Pourquoi la légende de Bastogne ?

Les Belges qui voyagent de nos jours à travers les États-Unis en font souvent la surprenante expérience : beaucoup d’Américains ne connaissent guère du pays de Jacques Brel et de Toots Thielemans qu’un seul nom de ville, Bastogne. […]

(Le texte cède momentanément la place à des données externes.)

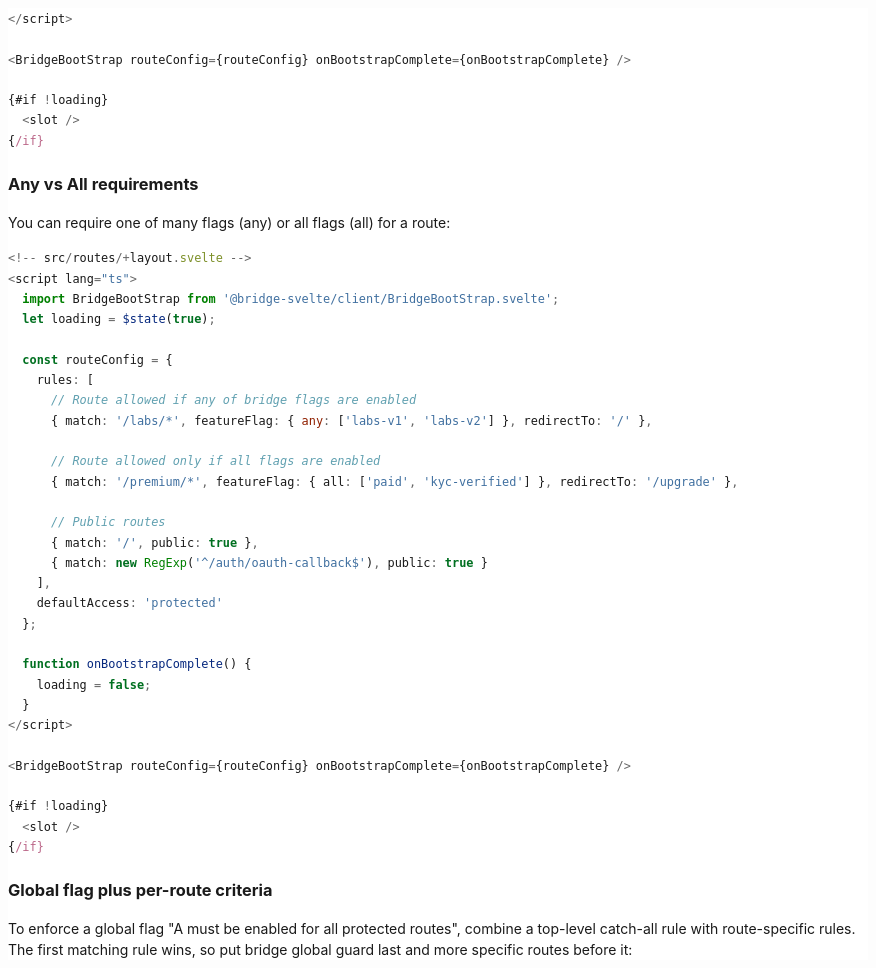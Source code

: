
 ```ts
</script>

<BridgeBootStrap routeConfig={routeConfig} onBootstrapComplete={onBootstrapComplete} />

{#if !loading}
  <slot />
{/if}
```

### Any vs All requirements

You can require one of many flags (any) or all flags (all) for a route:

```ts
<!-- src/routes/+layout.svelte -->
<script lang="ts">
  import BridgeBootStrap from '@bridge-svelte/client/BridgeBootStrap.svelte';
  let loading = $state(true);

  const routeConfig = {
    rules: [
      // Route allowed if any of bridge flags are enabled
      { match: '/labs/*', featureFlag: { any: ['labs-v1', 'labs-v2'] }, redirectTo: '/' },

      // Route allowed only if all flags are enabled
      { match: '/premium/*', featureFlag: { all: ['paid', 'kyc-verified'] }, redirectTo: '/upgrade' },

      // Public routes
      { match: '/', public: true },
      { match: new RegExp('^/auth/oauth-callback$'), public: true }
    ],
    defaultAccess: 'protected'
  };

  function onBootstrapComplete() {
    loading = false;
  }
</script>

<BridgeBootStrap routeConfig={routeConfig} onBootstrapComplete={onBootstrapComplete} />

{#if !loading}
  <slot />
{/if}
```

### Global flag plus per-route criteria

To enforce a global flag "A must be enabled for all protected routes", combine a top-level catch-all rule with route-specific rules. The first matching rule wins, so put bridge global guard last and more specific routes before it:
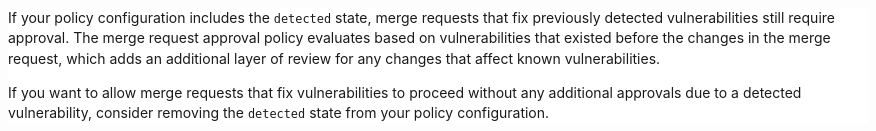 If your policy configuration includes the `detected` state, merge requests that
fix previously detected vulnerabilities still require approval. The merge request
approval policy evaluates based on vulnerabilities that existed before the changes
in the merge request, which adds an additional layer of review for any changes that affect
known vulnerabilities.

If you want to allow merge requests that fix vulnerabilities to proceed without
any additional approvals due to a detected vulnerability, consider removing the
`detected` state from your policy configuration.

Cette notoriété privilégiée, cette gloire américaine, la petite ville ardennaise la doit aux 18 000 GI’s qui la protégèrent contre l’envahisseur hitlérien lors du siège mémorable de décembre 1944, en pleine Bataille des Ardennes, The Battle of the Bulge comme on dit là-bas. Les défenseurs de Bastogne et leur commandant McAuliffe, l’homme du Nuts !, ont été accueillis dans le Panthéon patriotique des États-Unis. […]

 

L’armée et la presse américaine, créatrices de la légende
C’est la presse américaine (écrite, parlée et filmée) qui, dès décembre 1944, portée par cette idéologie, fut la première à écrire le grand récit légendaire et mythique de la bataille de Bastogne. Pourquoi ? Et avec quels mots, avec quelles images ? Comment obtenait-elle ses informations ? Dans quelle mesure l’autorité militaire a-t-elle influencé la rédaction de ce récit médiatique ?
La première partie de ce livre tente de répondre à ces questions. […]

 

De la légende au mythe
[…] La légende fit de Bastogne le symbole de la résistance américaine en Ardenne. Et de la légende − simple amplification épique d’un fait d’armes−, on passa au mythe. Il se forgera non pas un récit imaginaire, mais une représentation idéalisée de la bataille mettant en jeu les valeurs fondatrices des États-Unis. Très vite, le défenseur de Bastogne fut élevé au rang de héros-type de l’histoire et de la démocratie américaines.
La deuxième partie du livre nous montre journalistes, reporters et cinéastes écrivant un véritable feuilleton à suspense où les modestes GI’s, citoyens soldats, font échouer, dit-on, l’Offensive Von Rundstedt. […]

 

Le Roman national
Les États-Unis, à tort ou à raison, se perçoivent comme une démocratie en armes investie d’une mission universaliste : lorsqu’ils doivent faire face à une crise majeure internationale et mobiliser leur opinion pour un nouveau combat, ils en appellent régulièrement au souvenir et à l’exemple des “hommes de Bastogne”, référence suprême du patriotisme et de l’héroïsme américains.
La saga mythique des défenseurs de Bastogne, réceptacle des grands idéaux collectifs des États-Unis, semble indestructible. Steven Spielberg la reprend à son compte en 2001, dans la série télévisée Band of Brothers. Les Présidents des États-Unis y font référence pendant la crise de Berlin, pendant la guerre du Vietnam, devant les vétérans de l’Irak et de l’Afghanistan. Bastogne appartient désormais au patrimoine symbolique de la nation américaine, au même titre que les batailles mémorables livrées “afin que la nation renaisse à la libertéė et afin que le gouvernement du peuple, par le peuple, pour le peuple, ne soit pas effacé de cette terre.”

Bastogne la légendeLes combattants de décembre 1944, humbles héros, simples soldats, sont entrés définitivement dans le grand “roman national”. Et lorsque les ethnologues prient leurs compatriotes euro-américains d’établir une liste des lieux géographiques “les plus sacrés” à leurs yeux, ils obtiennent un surprenant hit-parade 1.2 : Bastogne, le champ de bataille de Gettysburg, le Golgotha et Rome.
La troisième partie de ce livre montre la place occupée par le mythe de Bastogne dans la conscience civique et la culture populaire outre-Atlantique, de 1945 à nos jours.